This triptych conceived in 2023, relating to the history of phosphate mining, is a reactivation of the photographic series Traces d'une occupation humaine [2016- 2018] created in the different landscapes and singular places that make up the territory of the Gafsa Governorate's mining basin, a region located at the gateway to the Tunisian desert. It consists of 3 black and white silver prints (150 x 100 cm each) made on limestone fragments; rock present in the slag heaps of open-cast phosphate mining.
A photographic experiment and an exploration of its materiality, this triptych of silver prints on limestone fragments invites us to step out of a presentist vision of history and consider the Earth's geomorphic strata as a book to be deciphered: an Earth-book that narrates a more-than-human story over the long term that telescopes with our present time, and that we need to listen to. For less than 40 years, CPG's open-cast quarries have formed huge slag heaps at the center of a landscape that has formed naturally over millions of years. A landscape literally turned upside down, these slag heaps - artificial hills built by accumulating mine tailings, the waste products of mining operations - bring and outcrop deep sedimentary rock to the surface. Using the limestone rock found in the slag heaps of the open-cast phosphate mines as a support, these prints reflect the disproportionate anthropization of the geology of the Gafsa mining basin.
Silver prints made from stone fragments give the photographic material a presence that is both tangible and spectral. Like spectres of our anthropocenic civilization, memories enclosed in the heart of limestone sediments, these prints evoke the fragmentary archaeological remains of frescoes from an ancient civilization. Here, our linear perception of time is blurred: the categories of past, present and future do not necessarily follow one another, but intermingle in a conjunction of times. What era are we in when we look at this triptych? Are we archaeologists of the future, uncovering the remains of our own contemporary civilization? Or are these vestiges those of a past, vanished civilization?

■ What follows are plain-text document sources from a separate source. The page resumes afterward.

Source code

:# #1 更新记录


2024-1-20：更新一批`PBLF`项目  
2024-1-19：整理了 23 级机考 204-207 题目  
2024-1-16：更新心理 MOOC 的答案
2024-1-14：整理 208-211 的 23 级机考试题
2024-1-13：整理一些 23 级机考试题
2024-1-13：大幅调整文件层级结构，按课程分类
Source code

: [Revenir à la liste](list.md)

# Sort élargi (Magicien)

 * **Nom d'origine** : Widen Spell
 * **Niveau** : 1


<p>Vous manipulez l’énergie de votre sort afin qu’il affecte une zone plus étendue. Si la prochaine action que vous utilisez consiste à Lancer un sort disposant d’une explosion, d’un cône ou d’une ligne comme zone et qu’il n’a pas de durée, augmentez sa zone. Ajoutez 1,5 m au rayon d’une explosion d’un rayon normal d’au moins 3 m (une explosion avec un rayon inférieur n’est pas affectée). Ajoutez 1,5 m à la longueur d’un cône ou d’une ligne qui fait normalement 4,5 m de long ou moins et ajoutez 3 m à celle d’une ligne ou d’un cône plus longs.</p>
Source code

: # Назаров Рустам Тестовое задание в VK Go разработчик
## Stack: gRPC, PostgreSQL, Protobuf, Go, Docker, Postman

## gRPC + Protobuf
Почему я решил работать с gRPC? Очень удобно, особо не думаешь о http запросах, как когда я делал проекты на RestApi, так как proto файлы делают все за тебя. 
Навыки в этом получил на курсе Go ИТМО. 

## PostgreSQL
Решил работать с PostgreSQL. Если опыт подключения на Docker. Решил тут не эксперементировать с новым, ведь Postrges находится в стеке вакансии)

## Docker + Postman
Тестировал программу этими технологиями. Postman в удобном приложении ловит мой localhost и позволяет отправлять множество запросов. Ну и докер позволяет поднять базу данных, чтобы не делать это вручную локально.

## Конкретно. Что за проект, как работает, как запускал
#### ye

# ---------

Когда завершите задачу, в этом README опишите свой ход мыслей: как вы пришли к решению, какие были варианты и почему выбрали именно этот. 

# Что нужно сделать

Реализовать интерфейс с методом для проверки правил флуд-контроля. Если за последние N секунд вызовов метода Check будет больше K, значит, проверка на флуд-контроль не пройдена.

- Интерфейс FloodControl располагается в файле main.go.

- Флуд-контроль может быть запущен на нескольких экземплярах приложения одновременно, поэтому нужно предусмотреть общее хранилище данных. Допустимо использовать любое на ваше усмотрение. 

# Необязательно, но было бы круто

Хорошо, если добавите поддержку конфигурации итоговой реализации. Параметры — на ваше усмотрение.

In the form of an archaeology of the present, this work reconnects us to the spirit of place, to the materiality of phenomena, and suggests an alternative to a presentist vision of History, by linking us to a human and more than human History over the long term. Here, the modern and the ancient, the immemorial and the future are woven into the mineral flesh of a concussed world; here, in a conjunction of times, our civilizational spectres emerge "flush with stone", haunting us like traumas, and will continue to call out to us for as long as we fail to pay attention.
Height 150 cm x Width 320 cm x Depth 3 cm.